Data records Start Marker

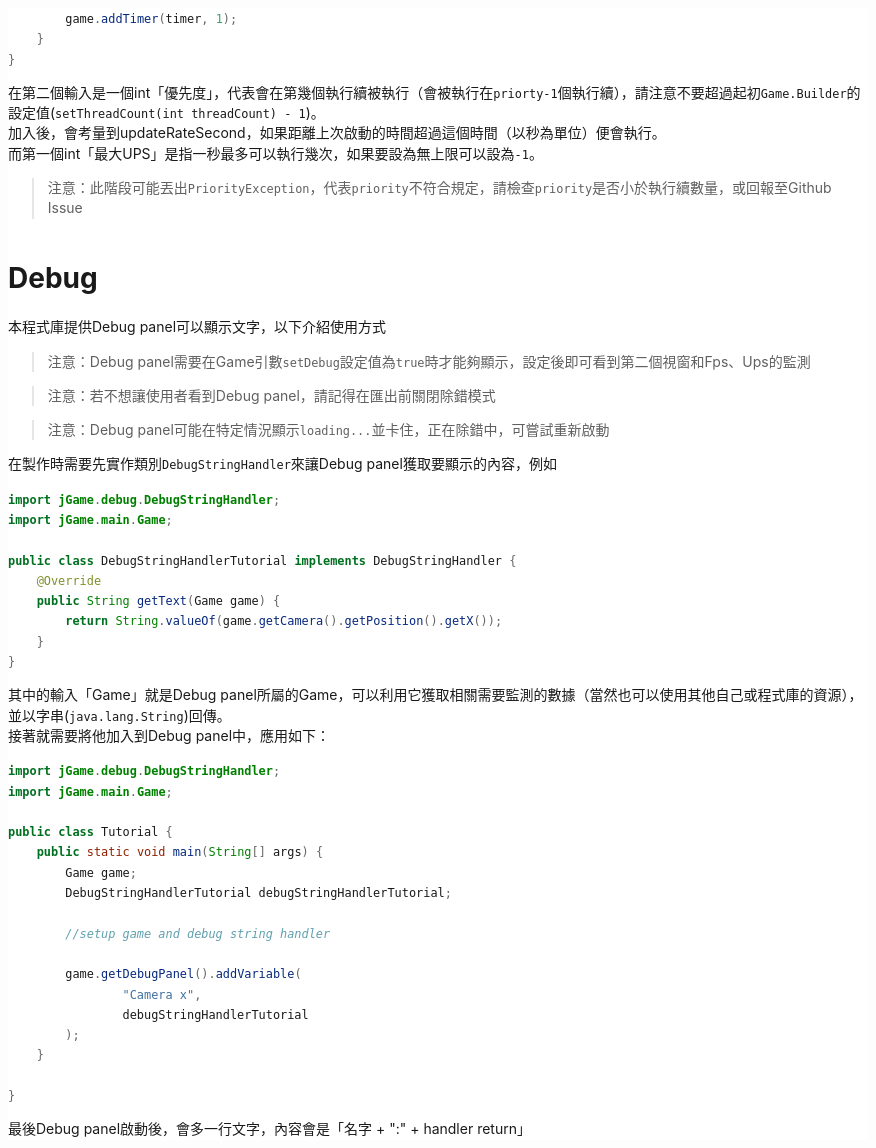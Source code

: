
 ```java
        game.addTimer(timer, 1);
    }
}
```
在第二個輸入是一個int「優先度」，代表會在第幾個執行續被執行（會被執行在`priorty-1`個執行續），請注意不要超過起初`Game.Builder`的設定值(`setThreadCount(int threadCount) - 1`)。  
加入後，會考量到updateRateSecond，如果距離上次啟動的時間超過這個時間（以秒為單位）便會執行。  
而第一個int「最大UPS」是指一秒最多可以執行幾次，如果要設為無上限可以設為`-1`。

> 注意：此階段可能丟出`PriorityException`，代表`priority`不符合規定，請檢查`priority`是否小於執行續數量，或回報至Github Issue

# Debug
本程式庫提供Debug panel可以顯示文字，以下介紹使用方式

> 注意：Debug panel需要在Game引數`setDebug`設定值為`true`時才能夠顯示，設定後即可看到第二個視窗和Fps、Ups的監測

> 注意：若不想讓使用者看到Debug panel，請記得在匯出前關閉除錯模式

> 注意：Debug panel可能在特定情況顯示`loading...`並卡住，正在除錯中，可嘗試重新啟動

在製作時需要先實作類別`DebugStringHandler`來讓Debug panel獲取要顯示的內容，例如
```java
import jGame.debug.DebugStringHandler;
import jGame.main.Game;

public class DebugStringHandlerTutorial implements DebugStringHandler {
    @Override
    public String getText(Game game) {
        return String.valueOf(game.getCamera().getPosition().getX());
    }
}
```
其中的輸入「Game」就是Debug panel所屬的Game，可以利用它獲取相關需要監測的數據（當然也可以使用其他自己或程式庫的資源），並以字串(`java.lang.String`)回傳。  
接著就需要將他加入到Debug panel中，應用如下：
```java
import jGame.debug.DebugStringHandler;
import jGame.main.Game;

public class Tutorial {
    public static void main(String[] args) {
        Game game;
        DebugStringHandlerTutorial debugStringHandlerTutorial;
        
        //setup game and debug string handler
        
        game.getDebugPanel().addVariable(
                "Camera x",
                debugStringHandlerTutorial
        );
    }

}
```
最後Debug panel啟動後，會多一行文字，內容會是「名字 + ":" + handler return」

Data records End Marker

# [Work to complete]
Give the records back exactly. Leave the pictures out.

# [Task result]
Source code

:
 ```java
        game.addTimer(timer, 1);
    }
}
```
在第二個輸入是一個int「優先度」，代表會在第幾個執行續被執行（會被執行在`priorty-1`個執行續），請注意不要超過起初`Game.Builder`的設定值(`setThreadCount(int threadCount) - 1`)。  
加入後，會考量到updateRateSecond，如果距離上次啟動的時間超過這個時間（以秒為單位）便會執行。  
而第一個int「最大UPS」是指一秒最多可以執行幾次，如果要設為無上限可以設為`-1`。

> 注意：此階段可能丟出`PriorityException`，代表`priority`不符合規定，請檢查`priority`是否小於執行續數量，或回報至Github Issue

# Debug
本程式庫提供Debug panel可以顯示文字，以下介紹使用方式

> 注意：Debug panel需要在Game引數`setDebug`設定值為`true`時才能夠顯示，設定後即可看到第二個視窗和Fps、Ups的監測

> 注意：若不想讓使用者看到Debug panel，請記得在匯出前關閉除錯模式

> 注意：Debug panel可能在特定情況顯示`loading...`並卡住，正在除錯中，可嘗試重新啟動

在製作時需要先實作類別`DebugStringHandler`來讓Debug panel獲取要顯示的內容，例如
```java
import jGame.debug.DebugStringHandler;
import jGame.main.Game;

public class DebugStringHandlerTutorial implements DebugStringHandler {
    @Override
    public String getText(Game game) {
        return String.valueOf(game.getCamera().getPosition().getX());
    }
}
```
其中的輸入「Game」就是Debug panel所屬的Game，可以利用它獲取相關需要監測的數據（當然也可以使用其他自己或程式庫的資源），並以字串(`java.lang.String`)回傳。  
接著就需要將他加入到Debug panel中，應用如下：
```java
import jGame.debug.DebugStringHandler;
import jGame.main.Game;

public class Tutorial {
    public static void main(String[] args) {
        Game game;
        DebugStringHandlerTutorial debugStringHandlerTutorial;
        
        //setup game and debug string handler
        
        game.getDebugPanel().addVariable(
                "Camera x",
                debugStringHandlerTutorial
        );
    }

}
```
最後Debug panel啟動後，會多一行文字，內容會是「名字 + ":" + handler return」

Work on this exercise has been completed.